Ingredienti per 4 persone

  • due cespi di multivek

  • due yk(2) di tuberi bianchi provenienti dai falsipendii di Calyx

  • una manciata di erbe raccolte nelle Terre Speziali

  • 10/12 micronoci con il guscio

  • un pezzetto di corteccia di breyngo

  • acqua sorgiva

  • ozio q. b.

Preparazione

Lavate e risciacquate i cespi di multivek con acqua sorgiva, conservando l'acqua dell'ultimo risciacquo per la cottura.

Tagliate le punte delle foglie e mettetele in acqua, utilizzando l'apposita pentola in moynd.

Mettete quindi da parte l'avanzo dei cespi, lasciandoli esposti al sole: non si può escludere che le punte delle foglie possano ricrescere (nessun molkayano ne ha mai riportato testimonianza, tuttavia non sono mai state prodotte evidenze scientifiche che dimostrino il contrario).

Pelate i tuberi e tagliateli a tocchetti, che porrete a poca distanza dalla pentola in moynd.
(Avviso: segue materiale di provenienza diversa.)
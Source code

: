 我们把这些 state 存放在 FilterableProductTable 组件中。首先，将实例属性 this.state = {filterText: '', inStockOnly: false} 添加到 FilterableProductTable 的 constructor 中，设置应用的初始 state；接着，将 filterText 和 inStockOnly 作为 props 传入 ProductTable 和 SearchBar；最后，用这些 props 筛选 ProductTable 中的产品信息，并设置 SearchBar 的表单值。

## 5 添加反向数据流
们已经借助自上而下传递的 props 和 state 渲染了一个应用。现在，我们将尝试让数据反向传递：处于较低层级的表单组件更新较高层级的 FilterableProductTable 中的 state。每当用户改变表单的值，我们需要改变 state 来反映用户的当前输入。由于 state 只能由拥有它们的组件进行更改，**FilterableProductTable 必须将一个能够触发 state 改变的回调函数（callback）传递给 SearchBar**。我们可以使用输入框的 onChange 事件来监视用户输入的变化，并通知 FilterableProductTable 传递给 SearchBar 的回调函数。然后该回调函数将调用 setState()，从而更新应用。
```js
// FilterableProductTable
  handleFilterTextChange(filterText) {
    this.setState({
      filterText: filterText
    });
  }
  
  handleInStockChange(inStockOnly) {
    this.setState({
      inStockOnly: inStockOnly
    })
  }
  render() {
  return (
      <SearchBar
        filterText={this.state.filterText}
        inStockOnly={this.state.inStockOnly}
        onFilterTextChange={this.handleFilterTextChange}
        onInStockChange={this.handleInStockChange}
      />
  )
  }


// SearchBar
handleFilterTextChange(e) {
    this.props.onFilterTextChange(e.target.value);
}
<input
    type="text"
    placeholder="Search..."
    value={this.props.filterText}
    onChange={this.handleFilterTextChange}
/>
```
Più di un molkayano sostiene di aver visto i tocchetti di tubero arrampicarsi spontaneamente sulla pentola e immergersi nell'acqua, per unirsi alle punte di foglia di multivek.

Se tuttavia, trascorse non meno di quattro ore di ininterrotta osservazione, non dovesse capitarvi di assistere a tale fenomeno, aggiungete voi stessi i tocchetti di tubero alle punte di foglia di multivek, facendo bene attenzione a non mostrarvi spazientiti. Insomma, siate gentili coi tuberi.
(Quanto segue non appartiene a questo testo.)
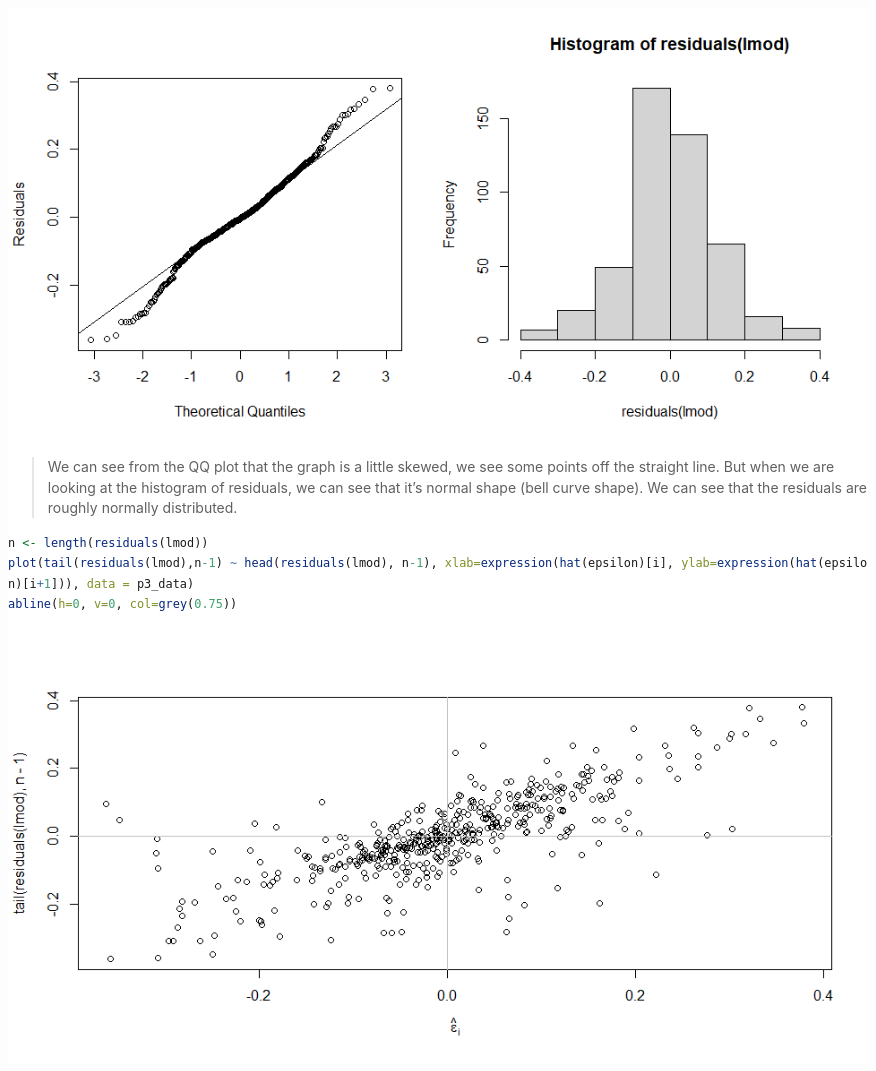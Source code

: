 ![](modern-regression-analysis-midterm_files/figure-gfm/unnamed-chunk-10-1.png)

> We can see from the QQ plot that the graph is a little skewed, we see
> some points off the straight line. But when we are looking at the
> histogram of residuals, we can see that it’s normal shape (bell curve
> shape). We can see that the residuals are roughly normally
> distributed.

``` r
n <- length(residuals(lmod))
plot(tail(residuals(lmod),n-1) ~ head(residuals(lmod), n-1), xlab=expression(hat(epsilon)[i], ylab=expression(hat(epsilon)[i+1])), data = p3_data)
abline(h=0, v=0, col=grey(0.75))
```

![](modern-regression-analysis-midterm_files/figure-gfm/unnamed-chunk-11-1.png)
Accendete il fuoco (anche il meno esperto dei molkayani in materia di cucina vi confermerebbe che si tratta di un passaggio molto importante ai fini della buona riuscita della ricetta).

Dopo sei ore di cottura, aggiungete le erbe delle Terre Speziali, che avrete tagliuzzato finemente, inebriandovi dei loro profumi dai poteri allucinogeni.

Dopo altre due ore e cinquantatre minuti (un tempo obiettivamente non facile da misurare avendo inalato gli effluvi di cui sopra) aggiungete le micronoci lasciandole cadere una ad una con una mano e salutandole festosamente con l'altra.

Trascorse ulteriori tre ore e sette minuti di cottura spegnete il fuoco (sempre che abbiate eseguito scrupolosamente il passaggio che ne raccomandava l’accensione), lasciate riposare la minestra per un buon paio d’ore, e approfittatene per oziare (è tutto nell'ozio il vero segreto della ricetta).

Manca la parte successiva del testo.